Les deux châteaux

Publié le par Sandrine et Igor

Dans un pays lointain, que nous ne saurions vous situer car il n’est sur aucune carte de géographie, la mer séparait la terre. Deux falaises se dressaient face à face, surmontées de deux châteaux exceptionnels.

Celui de droite avait un corps de bâtiment arrondi, ses tourelles étaient en forme de boules, les balcons étaient en arc de cercle et même les innombrables cheminées étaient circulaires. Hormis les vitraux des fenêtres, qui étaient de couleur, et les fleurs, qui ornaient les façades, tout était d’une belle pierre immaculée qui éblouissait au soleil. Des colombes roucoulaient dans les jardins mêlant leurs gazouillis aux cris des mouettes et des cygnes évoluaient dans de magnifiques bassins ovales, surplombés de jets d’eau.

Le château de gauche était tout à l’inverse rectangulaire, aux arêtes tranchantes et aux tours pointues. Il s’élevait, construit en pierre volcanique, avec ses balcons d’ébène tel un édifice noir et menaçant autour duquel tournoyaient nuit et jour des hordes de corbeaux et de corneilles. Tous ces oiseaux attaquaient en permanence les splendides cerisiers de la cour du château, jetant des noyaux sur la tête des habitants et laissant des traces rouges, comme sanglantes, partout. Le vacarme était insupportable aussi le roi Aderech, qui habitait ce château, était-il continuellement de très mauvaise humeur. Il aimait beaucoup ses cerisiers et refusait de s’en défaire malgré les supplications de ses courtisans.

Il y a longtemps de cela, pourtant, avant l’arrivée des oiseaux malfaisants, les deux châteaux étaient réunis par une passerelle et les deux frères qui les gouvernaient s’entendaient à la perfection. Les deux fiefs dominant la mer n’étaient alors pas si imposants.

Une nuit, alors que la passerelle avait déjà été endommagée dans la journée par le passage d’un troupeau d’éléphants qui portaient des poutres pur agrandir le château blanc, une tempête effroyable survint, qui fit trembler les falaises. Des blocs de rochers tombèrent sur la passerelle et la firent s’écrouler. Au matin, les deux châteaux étaient séparés, irrévocablement. Les rois ne pouvaient plus communiquer que par porte-voix du haut de leurs tours ce qui aggrava les malentendus entre eux car ils s’entendaient très mal. Ils s’envoyaient également de longs courriers en les catapultant d’un château à l’autre.

Isker et Aderech, à mesure que grandissait leur rivalité, avaient apporté des ailes supplémentaires et des étages supérieurs à leurs demeures, jouant à celui qui aurait le plus beau et le plus imposant des châteaux. Les deux étaient des chefs d’œuvres, chacun dans leur genre, aussi n’étaient-ils jamais départagés.

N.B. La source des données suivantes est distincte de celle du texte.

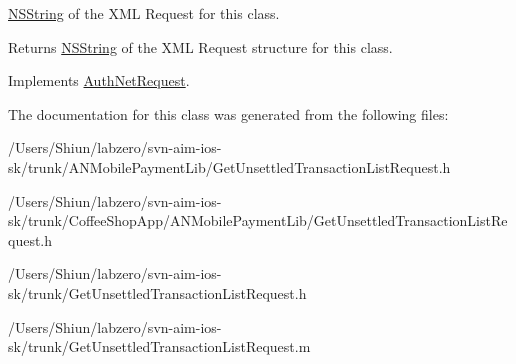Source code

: \hyperlink{class_n_s_string}{NSString} of the XML Request for this class. 

\begin{DoxyReturn}{Returns}
\hyperlink{class_n_s_string}{NSString} of the XML Request structure for this class. 
\end{DoxyReturn}


Implements \hyperlink{interface_auth_net_request_aab99d065f49b7ed086b041c1c70e2975}{AuthNetRequest}.



The documentation for this class was generated from the following files:\begin{DoxyCompactItemize}
\item 
/Users/Shiun/labzero/svn-\/aim-\/ios-\/sk/trunk/ANMobilePaymentLib/GetUnsettledTransactionListRequest.h\item 
/Users/Shiun/labzero/svn-\/aim-\/ios-\/sk/trunk/CoffeeShopApp/ANMobilePaymentLib/GetUnsettledTransactionListRequest.h\item 
/Users/Shiun/labzero/svn-\/aim-\/ios-\/sk/trunk/GetUnsettledTransactionListRequest.h\item 
/Users/Shiun/labzero/svn-\/aim-\/ios-\/sk/trunk/GetUnsettledTransactionListRequest.m\end{DoxyCompactItemize}
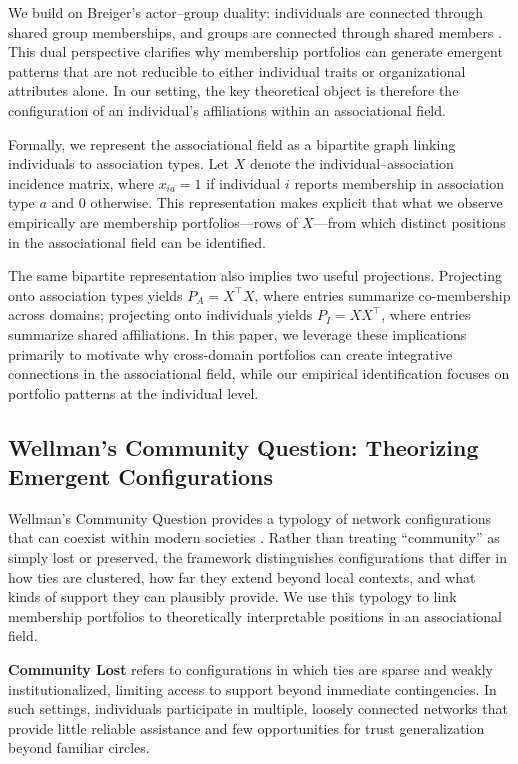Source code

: We build on Breiger's actor--group duality: individuals are connected through shared group memberships, and groups are connected through shared members \parencite{breiger_duality_1974}. This dual perspective clarifies why membership portfolios can generate emergent patterns that are not reducible to either individual traits or organizational attributes alone. In our setting, the key theoretical object is therefore the configuration of an individual's affiliations within an associational field.

Formally, we represent the associational field as a bipartite graph linking individuals to association types. Let $X$ denote the individual--association incidence matrix, where $x_{ia}=1$ if individual $i$ reports membership in association type $a$ and $0$ otherwise. This representation makes explicit that what we observe empirically are membership portfolios---rows of $X$---from which distinct positions in the associational field can be identified.

The same bipartite representation also implies two useful projections. Projecting onto association types yields $P_A = X^\top X$, where entries summarize co-membership across domains; projecting onto individuals yields $P_I = XX^\top$, where entries summarize shared affiliations. In this paper, we leverage these implications primarily to motivate why cross-domain portfolios can create integrative connections in the associational field, while our empirical identification focuses on portfolio patterns at the individual level.


\subsection{Wellman's Community Question: Theorizing Emergent Configurations}

Wellman's Community Question provides a typology of network configurations that can coexist within modern societies \parencite{wellman_community_1979}. Rather than treating ``community'' as simply lost or preserved, the framework distinguishes configurations that differ in how ties are clustered, how far they extend beyond local contexts, and what kinds of support they can plausibly provide. We use this typology to link membership portfolios to theoretically interpretable positions in an associational field.

\textbf{Community Lost} refers to configurations in which ties are sparse and weakly institutionalized, limiting access to support beyond immediate contingencies. In such settings, individuals participate in multiple, loosely connected networks that provide little reliable assistance and few opportunities for trust generalization beyond familiar circles.

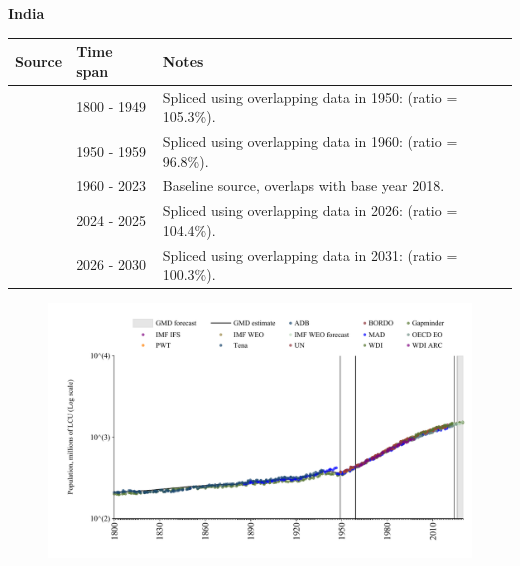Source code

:\documentclass[12pt,a4paper,landscape]{article}
\begin{document}
\begin{adjustbox}{max totalsize={\paperwidth}{\paperheight},center}
\begin{minipage}[t][\textheight][t]{\textwidth}
\vspace*{0.5cm}
{}
\begin{center}
{\Large\bfseries India}
\end{center}
\vspace{0.5cm}
\begin{table}[H]
\centering
\small
\begin{tabular}{|l|l|l|}
\hline
\textbf{Source} & \textbf{Time span} & \textbf{Notes} \\
\hline
\rowcolor{white}\cite{Gapminder}& 1800 - 1949 &Spliced using overlapping data in 1950: (ratio = 105.3\%).\\
\rowcolor{lightgray}\cite{IMF_IFS}& 1950 - 1959 &Spliced using overlapping data in 1960: (ratio = 96.8\%).\\
\rowcolor{white}\cite{WDI}& 1960 - 2023 &Baseline source, overlaps with base year 2018.\\
\rowcolor{lightgray}\cite{OECD_EO}& 2024 - 2025 &Spliced using overlapping data in 2026: (ratio = 104.4\%).\\
\rowcolor{white}\cite{Gapminder}& 2026 - 2030 &Spliced using overlapping data in 2031: (ratio = 100.3\%).\\
\hline
\end{tabular}
\end{table}
\begin{figure}[H]
\centering
\includegraphics[width=\textwidth,height=0.6\textheight,keepaspectratio]{graphs/IND_pop.pdf}
\end{figure}
\end{minipage}
\end{adjustbox}
\end{document}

Chaque roi avait quinze magiciens à son service mais cela suffisait à peine à satisfaire les extravagances des deux frères. Un jour, les sorciers en eurent assez et ils se réunirent tous les trente dans le plus grand secret dans le creux de la falaise.  Il y avait une grotte géante sous l’un des récifs qui était leur repère secret depuis des lustres. Ils y descendaient à l’aide de cordes. Les plus vieux d’entre eux se souvinrent avec nostalgie de l’époque où le vieux roi Théodore, qui était sage et bon, régnait. Les deux royaumes, n’en formaient alors qu’un seul mais le roi étant mort sans désigner son successeur, ses deux fils s’étaient partagés son territoire, ne pouvant se résoudre ni l’un ni l’autre à céder le trône à l’autre. L’égoïsme de ces deux majestés nuisait à tout le pays qui était las de la tension permanente entre les deux fiefs. En outre, les habitants des deux contrées commençaient à se comprendre de moins en moins car chaque roi avait cru bon de créer progressivement un langage propre à son pays.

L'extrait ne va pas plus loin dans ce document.